„Avantgarde des Nationalsozialismus“
Im Coburger Stadtarchiv schlummern alte Protokolle, Ordner und Bücher,
einige davon sind für Dr. Eva Karl besonders interessant.
Die Historikerin forscht im Auftrag der Stadt Coburg an einem heiklen Kapitel der Coburger Geschichte:
Es geht um die erste Hälfte des 20.Jahrhunderts, und um das, was in Coburg lange verdrängt wurde:
Jahre vor der reichsweiten Machtergreifung hatte der Nationalsozialismus in Coburg Wurzeln geschlagen.

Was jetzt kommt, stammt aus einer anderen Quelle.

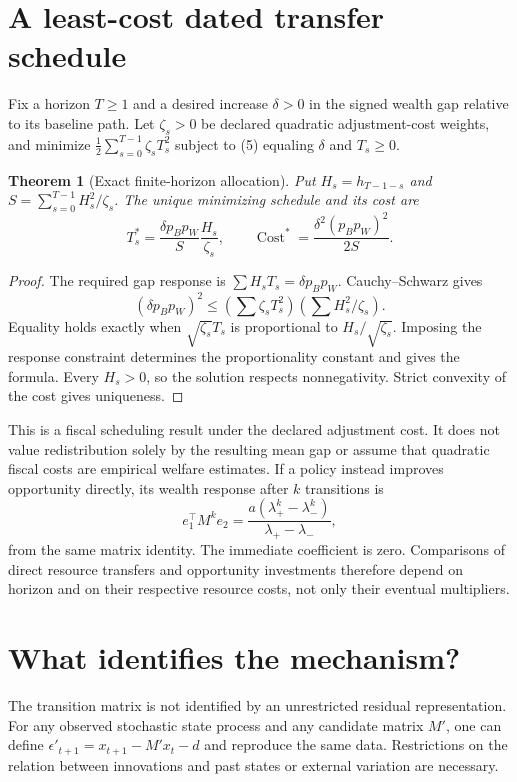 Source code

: \documentclass[11pt,a4paper]{article}
\newtheorem{theorem}{Theorem}[section]
\theoremstyle{remark}
\begin{document}
\section{A least-cost dated transfer schedule}
Fix a horizon $T\ge1$ and a desired increase $\delta>0$ in the signed wealth gap relative to its baseline path. Let $\zeta_s>0$ be declared quadratic adjustment-cost weights, and minimize $\frac12\sum_{s=0}^{T-1}\zeta_sT_s^2$ subject to (5) equaling $\delta$ and $T_s\ge0$.

\begin{theorem}[Exact finite-horizon allocation]
Put $H_s=h_{T-1-s}$ and $S=\sum_{s=0}^{T-1}H_s^2/\zeta_s$. The unique minimizing schedule and its cost are
\[
 T_s^*=\frac{\delta p_Bp_W}{S}\frac{H_s}{\zeta_s},\qquad
 \operatorname{Cost}^*=\frac{\delta^2(p_Bp_W)^2}{2S}.
\]
\end{theorem}
\begin{proof}
The required gap response is $\sum H_sT_s=\delta p_Bp_W$. Cauchy--Schwarz gives
\[
 (\delta p_Bp_W)^2\le
 \left(\sum\zeta_sT_s^2\right)\left(\sum H_s^2/\zeta_s\right).
\]
Equality holds exactly when $\sqrt{\zeta_s}T_s$ is proportional to $H_s/\sqrt{\zeta_s}$. Imposing the response constraint determines the proportionality constant and gives the formula. Every $H_s>0$, so the solution respects nonnegativity. Strict convexity of the cost gives uniqueness.
\end{proof}
This is a fiscal scheduling result under the declared adjustment cost. It does not value redistribution solely by the resulting mean gap or assume that quadratic fiscal costs are empirical welfare estimates. If a policy instead improves opportunity directly, its wealth response after $k$ transitions is
\[
 e_1^\top M^ke_2=
 \frac{a(\lambda_+^k-\lambda_-^k)}{\lambda_+-\lambda_-},
\]
from the same matrix identity. The immediate coefficient is zero. Comparisons of direct resource transfers and opportunity investments therefore depend on horizon and on their respective resource costs, not only their eventual multipliers.

\section{What identifies the mechanism?}
The transition matrix is not identified by an unrestricted residual representation. For any observed stochastic state process and any candidate matrix $M'$, one can define $\epsilon'_{t+1}=x_{t+1}-M'x_t-d$ and reproduce the same data. Restrictions on the relation between innovations and past states or external variation are necessary.
\end{document}
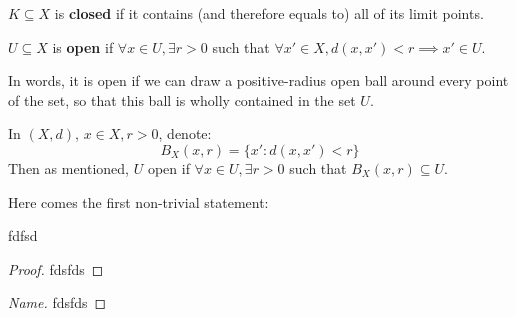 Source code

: \begin{definition} 
$K \subseteq X$ is \textbf{closed} if it contains (and therefore equals to) all of its limit points.
\end{definition}

\begin{definition} 
$U \subseteq X$ is \textbf{open} if $\forall x \in U, \exists r > 0$ such that $\forall x' \in X, d(x, x') < r \implies x' \in U$.

In words, it is open if we can draw a positive-radius open ball around every point of the set, so that this ball is wholly contained in the set $U$.
\end{definition}

\begin{notation}
In $(X, d)$, $x \in X, r > 0$, denote: \[
B_X(x, r) = \{x' : d(x, x') < r\}
\]
Then as mentioned, $U$ open if $\forall x \in U, \exists r > 0$ such that $B_X(x, r) \subseteq U$.
\end{notation}

Here comes the first non-trivial statement:
\begin{proposition}
fdfsd
\end{proposition}

\begin{proof}
fdsfds
\end{proof}

\begin{proof} [Name]
    fdsfds
\end{proof}


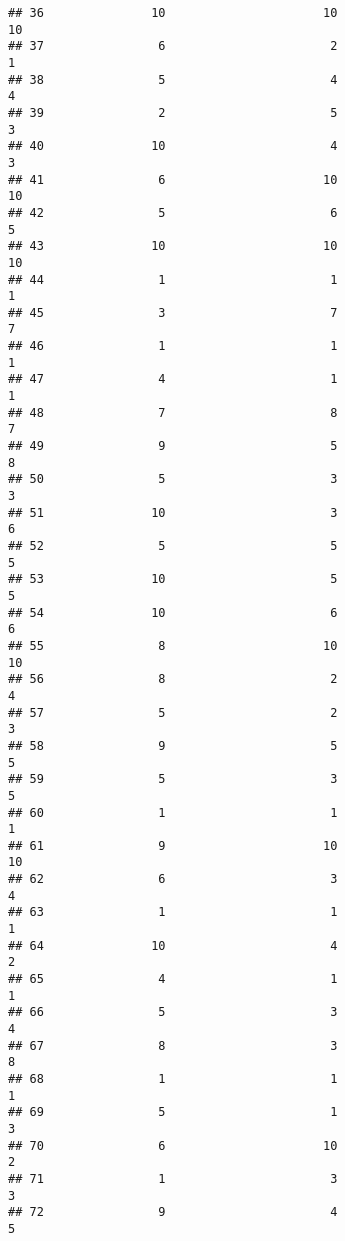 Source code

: \documentclass[
]{article}
\begin{document}
\begin{verbatim}
## 36               10                      10                       10
## 37                6                       2                        1
## 38                5                       4                        4
## 39                2                       5                        3
## 40               10                       4                        3
## 41                6                      10                       10
## 42                5                       6                        5
## 43               10                      10                       10
## 44                1                       1                        1
## 45                3                       7                        7
## 46                1                       1                        1
## 47                4                       1                        1
## 48                7                       8                        7
## 49                9                       5                        8
## 50                5                       3                        3
## 51               10                       3                        6
## 52                5                       5                        5
## 53               10                       5                        5
## 54               10                       6                        6
## 55                8                      10                       10
## 56                8                       2                        4
## 57                5                       2                        3
## 58                9                       5                        5
## 59                5                       3                        5
## 60                1                       1                        1
## 61                9                      10                       10
## 62                6                       3                        4
## 63                1                       1                        1
## 64               10                       4                        2
## 65                4                       1                        1
## 66                5                       3                        4
## 67                8                       3                        8
## 68                1                       1                        1
## 69                5                       1                        3
## 70                6                      10                        2
## 71                1                       3                        3
## 72                9                       4                        5

\end{verbatim}
\end{document}
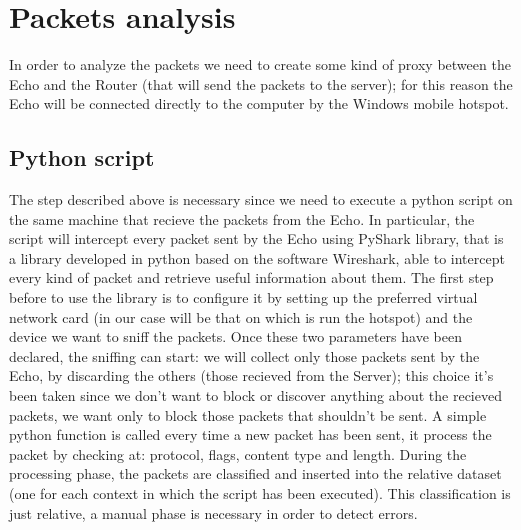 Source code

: \documentclass[sigconf]{acmart}
\begin{document}
    \section{Packets analysis}
    In order to analyze the packets we need to create some kind of proxy between the Echo and the Router (that will send the packets to the server); for this reason the Echo will be connected directly to the computer by the Windows mobile hotspot.

    \subsection{Python script}
    The step described above is necessary since we need to execute a python script on the same machine that recieve the packets from the Echo. In particular, the script will intercept every packet sent by the Echo using PyShark library, that is a library developed in python based on the software Wireshark, able to intercept every kind of packet and retrieve useful information about them. The first step before to use the library is to configure it by setting up the preferred virtual network card (in our case will be that on which is run the hotspot) and the device we want to sniff the packets. Once these two parameters have been declared, the sniffing can start: we will collect only those packets sent by the Echo, by discarding the others (those recieved from the Server); this choice it's been taken since we don't want to block or discover anything about the recieved packets, we want only to block those packets that shouldn't be sent. A simple python function is called every time a new packet has been sent, it process the packet by checking at: protocol, flags, content type and length. During the processing phase, the packets are classified and inserted into the relative dataset (one for each context in which the script has been executed). This classification is just relative, a manual phase is necessary in order to detect errors.
\end{document}
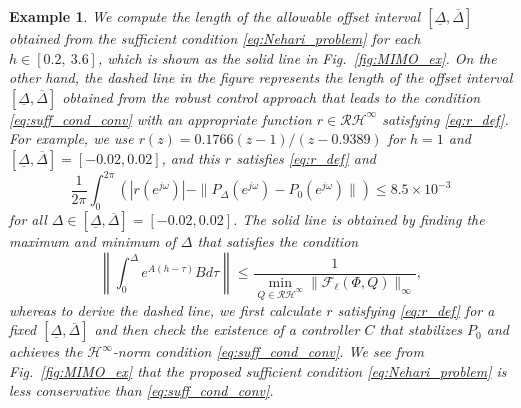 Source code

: \documentclass[letterpaper, 12pt, draftcls, onecolumn]{ieeeconf}
\newtheorem{example}[theorem]{Example}
\begin{document}
\begin{example}
We compute the length of the allowable offset interval $[\underline \Delta, \overline \Delta]$
obtained from the sufficient condition \eqref{eq:Nehari_problem} for each $h \in [0.2,~3.6]$,
which is shown as the solid line in Fig.~\ref{fig:MIMO_ex}.
On the other hand, the dashed line in the figure represents 
the length of the offset interval $[\underline \Delta, \overline \Delta]$
obtained from the robust control approach that leads to the condition
\eqref{eq:suff_cond_conv} with an appropriate function $r \in \mathcal{RH}^{\infty}$
satisfying \eqref{eq:r_def}.
For example, we use $r(z) = 0.1766(z-1)/(z-0.9389)$ for $h=1$ and $
[\underline \Delta, \overline \Delta] = 
[-0.02, 0.02]$, and this $r$ satisfies \eqref{eq:r_def} and
\[
\frac{1}{2\pi} \int_{0}^{2\pi} 
\left(
|r(e^{j\omega})| - \|P_{\Delta}(e^{j\omega}) - P_{0}(e^{j\omega}) \| 
\right)
\leq 8.5 \times 10^{-3}
\]
for all $\Delta \in  [\underline \Delta, \overline \Delta] = 
[-0.02, 0.02]$.
The solid line is obtained by finding the maximum and minimum of
$\Delta$ that satisfies
the condition
\begin{equation*}
\left\|\int^{\Delta}_0
e^{A(h-\tau)}B d\tau\right\| \leq
\frac{1}{\min_{Q\in \mathcal{RH}^{\infty}} \|\mathcal{F}_{\ell} (\Phi,Q)\|_{\infty}},
\end{equation*}
whereas to derive the dashed line, we first calculate $r$ satisfying
\eqref{eq:r_def} for a fixed $[\underline \Delta, \overline \Delta]$ and
then check the existence of a controller $C$ that stabilizes $P_0$ and achieves the
$\mathcal{H}^{\infty}$-norm condition \eqref{eq:suff_cond_conv}.
We see from Fig.~\ref{fig:MIMO_ex}
that the proposed sufficient condition \eqref{eq:Nehari_problem} 
is less conservative
than \eqref{eq:suff_cond_conv}.


\end{example}
\end{document}

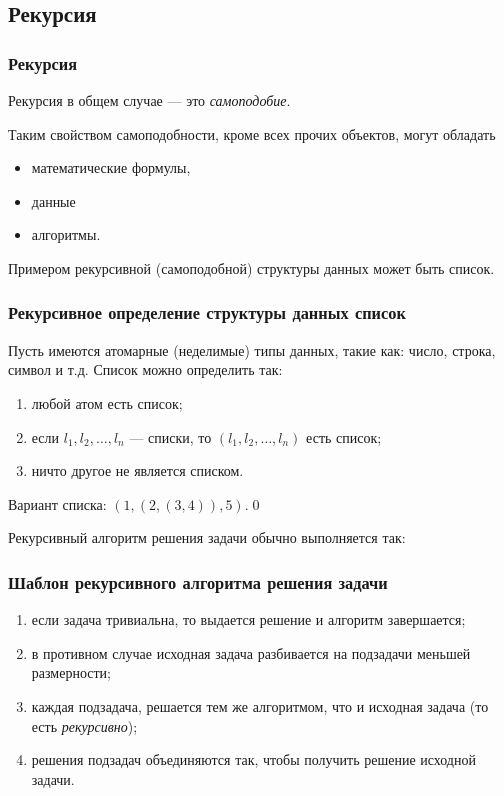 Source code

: \subsection{Рекурсия}

\begin{frame}
    \frametitle{Рекурсия}
    \begin{definition}
        \alert{Рекурсия} в общем случае --- это \emph{самоподобие}. 
    \end{definition}
    
    Таким свойством самоподобности, кроме всех прочих объектов, могут обладать
    \begin{itemize}
        \item математические формулы, 
        \item данные 
        \item алгоритмы. 
    \end{itemize}
\end{frame}

Примером рекурсивной (самоподобной) структуры данных может быть список.

\begin{frame}
    \frametitle{Рекурсивное определение структуры данных \alert{список}}
    \begin{example} 
        Пусть имеются атомарные (неделимые) типы данных, такие как: число, строка, символ и т.д. Список можно определить так:
        \begin{enumerate}
            \item любой атом есть \alert{список};
            \item если $l_1,l_2,\ldots,l_n$ --- списки, то $(l_1,l_2,\ldots,l_n)$ есть \alert{список};
            \item ничто другое не является списком.
        \end{enumerate}
        
        Вариант списка: $(1,(2,(3,4)),5)$.\qed
    \end{example}
\end{frame}

Рекурсивный алгоритм решения задачи обычно выполняется так:
\begin{frame}
    \frametitle{Шаблон рекурсивного алгоритма решения задачи}
    \begin{enumerate}
        \item<1-> если задача \alert<1>{тривиальна}, то выдается решение и алгоритм завершается;
        \item<2-> в противном случае исходная задача разбивается на \alert<2>{подзадачи} меньшей размерности;
        \item<3-> каждая \alert<3>{подзадача}, решается тем же алгоритмом, что и исходная задача (то есть \emph{рекурсивно});
        \item<4-> решения \alert<4>{подзадач} объединяются так, чтобы получить решение исходной \alert<4>{задачи}.
    \end{enumerate}
\end{frame}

Dr. Karl geht unter anderem der Frage nach, warum ausgerechtet Coburg die erste nationalsozialistische
Stadt in Deutschland werden konnte.
„Die Grundfrage ist natürlich, warum konnte Coburg die Avantgarde des Nationalsozialismus werden?
Also, warum hat Coburg den Titel „erste nationalsozialistische Stadt“ bekommen?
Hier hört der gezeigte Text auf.